◆ Work order
The required lines are those that contain "Returns"; pull them out of the data and copy them.

◆ Input material

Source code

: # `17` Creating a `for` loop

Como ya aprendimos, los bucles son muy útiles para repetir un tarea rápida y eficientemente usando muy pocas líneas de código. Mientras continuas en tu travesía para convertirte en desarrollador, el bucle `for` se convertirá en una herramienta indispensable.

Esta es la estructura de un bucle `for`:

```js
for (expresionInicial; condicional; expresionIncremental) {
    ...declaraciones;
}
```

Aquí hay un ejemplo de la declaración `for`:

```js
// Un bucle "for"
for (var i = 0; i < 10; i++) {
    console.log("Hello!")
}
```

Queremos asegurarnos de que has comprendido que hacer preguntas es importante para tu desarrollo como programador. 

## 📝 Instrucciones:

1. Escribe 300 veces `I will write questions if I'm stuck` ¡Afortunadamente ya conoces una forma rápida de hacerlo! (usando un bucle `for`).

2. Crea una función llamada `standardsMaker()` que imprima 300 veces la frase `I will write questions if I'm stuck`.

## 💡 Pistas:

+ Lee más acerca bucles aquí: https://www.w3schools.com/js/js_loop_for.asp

---

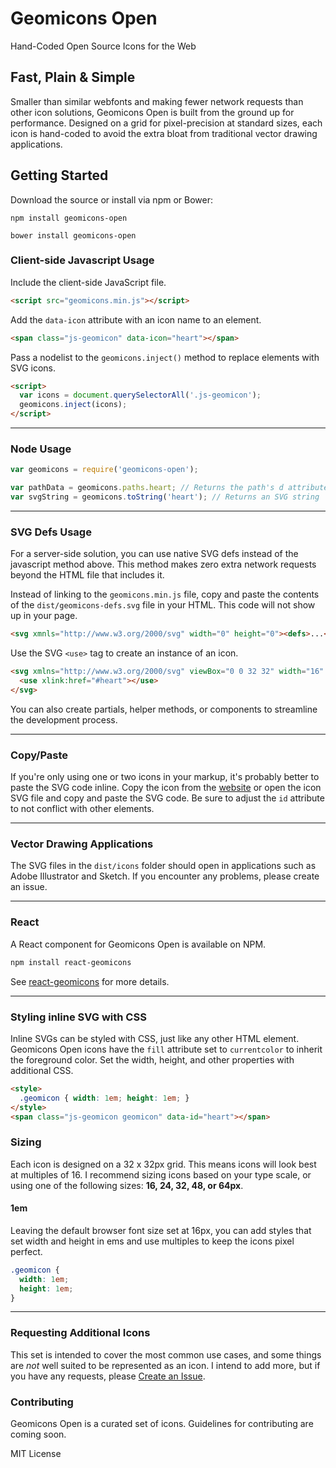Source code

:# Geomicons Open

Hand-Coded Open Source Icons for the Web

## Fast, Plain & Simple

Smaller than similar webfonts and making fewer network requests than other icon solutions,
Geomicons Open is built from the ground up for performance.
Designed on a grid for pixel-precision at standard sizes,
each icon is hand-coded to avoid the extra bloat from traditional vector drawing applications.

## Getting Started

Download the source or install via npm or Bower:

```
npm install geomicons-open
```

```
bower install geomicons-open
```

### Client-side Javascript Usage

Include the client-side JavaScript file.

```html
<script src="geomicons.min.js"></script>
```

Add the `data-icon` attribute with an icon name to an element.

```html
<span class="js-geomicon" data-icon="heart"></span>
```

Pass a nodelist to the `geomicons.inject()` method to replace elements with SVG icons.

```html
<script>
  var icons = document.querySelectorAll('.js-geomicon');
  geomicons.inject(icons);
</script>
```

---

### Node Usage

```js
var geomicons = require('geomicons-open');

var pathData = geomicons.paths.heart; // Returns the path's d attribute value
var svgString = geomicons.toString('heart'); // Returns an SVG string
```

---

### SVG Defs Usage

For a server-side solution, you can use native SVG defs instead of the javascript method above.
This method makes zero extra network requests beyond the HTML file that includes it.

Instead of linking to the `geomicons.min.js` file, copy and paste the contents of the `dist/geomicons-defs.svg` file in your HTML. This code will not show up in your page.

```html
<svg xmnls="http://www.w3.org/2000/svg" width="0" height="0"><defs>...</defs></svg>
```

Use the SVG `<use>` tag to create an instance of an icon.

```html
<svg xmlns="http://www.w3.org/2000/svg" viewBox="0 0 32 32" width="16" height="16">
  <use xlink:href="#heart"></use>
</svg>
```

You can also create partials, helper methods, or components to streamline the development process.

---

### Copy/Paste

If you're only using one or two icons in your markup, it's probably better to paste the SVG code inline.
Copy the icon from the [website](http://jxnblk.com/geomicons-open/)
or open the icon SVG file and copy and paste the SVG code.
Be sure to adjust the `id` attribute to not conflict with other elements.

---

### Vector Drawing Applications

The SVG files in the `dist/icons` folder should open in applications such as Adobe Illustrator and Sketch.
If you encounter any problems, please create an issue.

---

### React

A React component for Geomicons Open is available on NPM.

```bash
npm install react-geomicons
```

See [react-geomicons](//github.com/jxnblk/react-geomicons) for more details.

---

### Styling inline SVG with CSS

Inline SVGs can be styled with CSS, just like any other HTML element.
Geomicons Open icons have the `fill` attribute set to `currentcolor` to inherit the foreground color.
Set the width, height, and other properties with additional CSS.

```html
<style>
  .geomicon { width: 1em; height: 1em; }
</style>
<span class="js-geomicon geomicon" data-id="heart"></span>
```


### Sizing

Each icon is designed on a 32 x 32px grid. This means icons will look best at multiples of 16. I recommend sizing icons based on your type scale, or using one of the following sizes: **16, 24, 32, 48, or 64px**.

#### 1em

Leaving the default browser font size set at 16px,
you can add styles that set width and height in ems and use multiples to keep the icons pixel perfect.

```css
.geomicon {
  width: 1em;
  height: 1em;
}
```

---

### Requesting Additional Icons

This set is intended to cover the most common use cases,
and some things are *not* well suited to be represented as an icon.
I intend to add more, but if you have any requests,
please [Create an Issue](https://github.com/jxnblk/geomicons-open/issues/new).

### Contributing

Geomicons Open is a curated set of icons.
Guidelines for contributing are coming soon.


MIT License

---

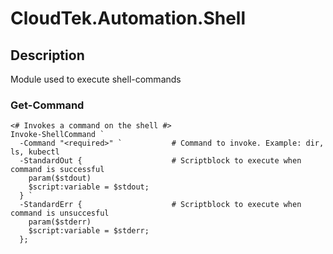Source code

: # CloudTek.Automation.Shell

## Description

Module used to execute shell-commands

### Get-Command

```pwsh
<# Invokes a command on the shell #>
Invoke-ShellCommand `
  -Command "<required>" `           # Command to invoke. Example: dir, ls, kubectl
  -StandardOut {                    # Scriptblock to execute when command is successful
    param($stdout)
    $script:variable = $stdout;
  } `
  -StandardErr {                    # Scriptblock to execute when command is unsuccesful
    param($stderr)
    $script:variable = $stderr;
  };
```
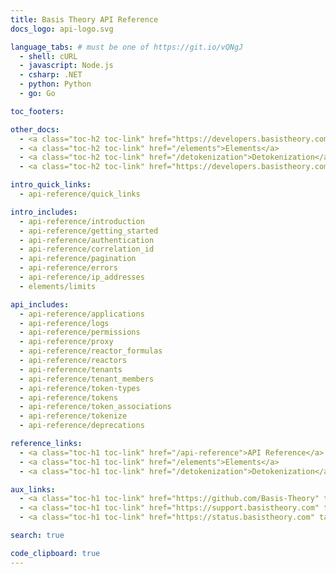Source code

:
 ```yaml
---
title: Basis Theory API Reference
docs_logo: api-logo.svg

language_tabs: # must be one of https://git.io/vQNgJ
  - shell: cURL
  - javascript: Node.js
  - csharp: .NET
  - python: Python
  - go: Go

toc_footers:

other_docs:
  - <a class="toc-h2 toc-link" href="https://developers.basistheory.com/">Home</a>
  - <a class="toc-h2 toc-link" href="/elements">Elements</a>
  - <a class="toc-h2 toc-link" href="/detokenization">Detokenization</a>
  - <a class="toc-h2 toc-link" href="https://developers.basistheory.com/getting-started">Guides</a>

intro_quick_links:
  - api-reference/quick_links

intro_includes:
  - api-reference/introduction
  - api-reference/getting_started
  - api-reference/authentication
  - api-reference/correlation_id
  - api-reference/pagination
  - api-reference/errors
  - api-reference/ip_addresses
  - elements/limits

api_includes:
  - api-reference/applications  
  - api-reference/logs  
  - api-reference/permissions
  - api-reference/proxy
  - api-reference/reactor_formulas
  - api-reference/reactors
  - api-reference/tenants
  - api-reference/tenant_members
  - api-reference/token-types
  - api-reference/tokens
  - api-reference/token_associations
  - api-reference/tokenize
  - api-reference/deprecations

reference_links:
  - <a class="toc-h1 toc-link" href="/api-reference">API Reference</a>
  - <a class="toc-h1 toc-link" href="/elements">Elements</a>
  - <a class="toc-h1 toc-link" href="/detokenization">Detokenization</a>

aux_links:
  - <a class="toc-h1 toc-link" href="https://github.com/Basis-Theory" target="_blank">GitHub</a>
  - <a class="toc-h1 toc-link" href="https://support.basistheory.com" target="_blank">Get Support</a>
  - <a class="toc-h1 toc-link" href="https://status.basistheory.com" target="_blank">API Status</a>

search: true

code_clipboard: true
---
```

◆ Result of this task
var pathData = geomicons.paths.heart; // Returns the path's d attribute value
var svgString = geomicons.toString('heart'); // Returns an SVG string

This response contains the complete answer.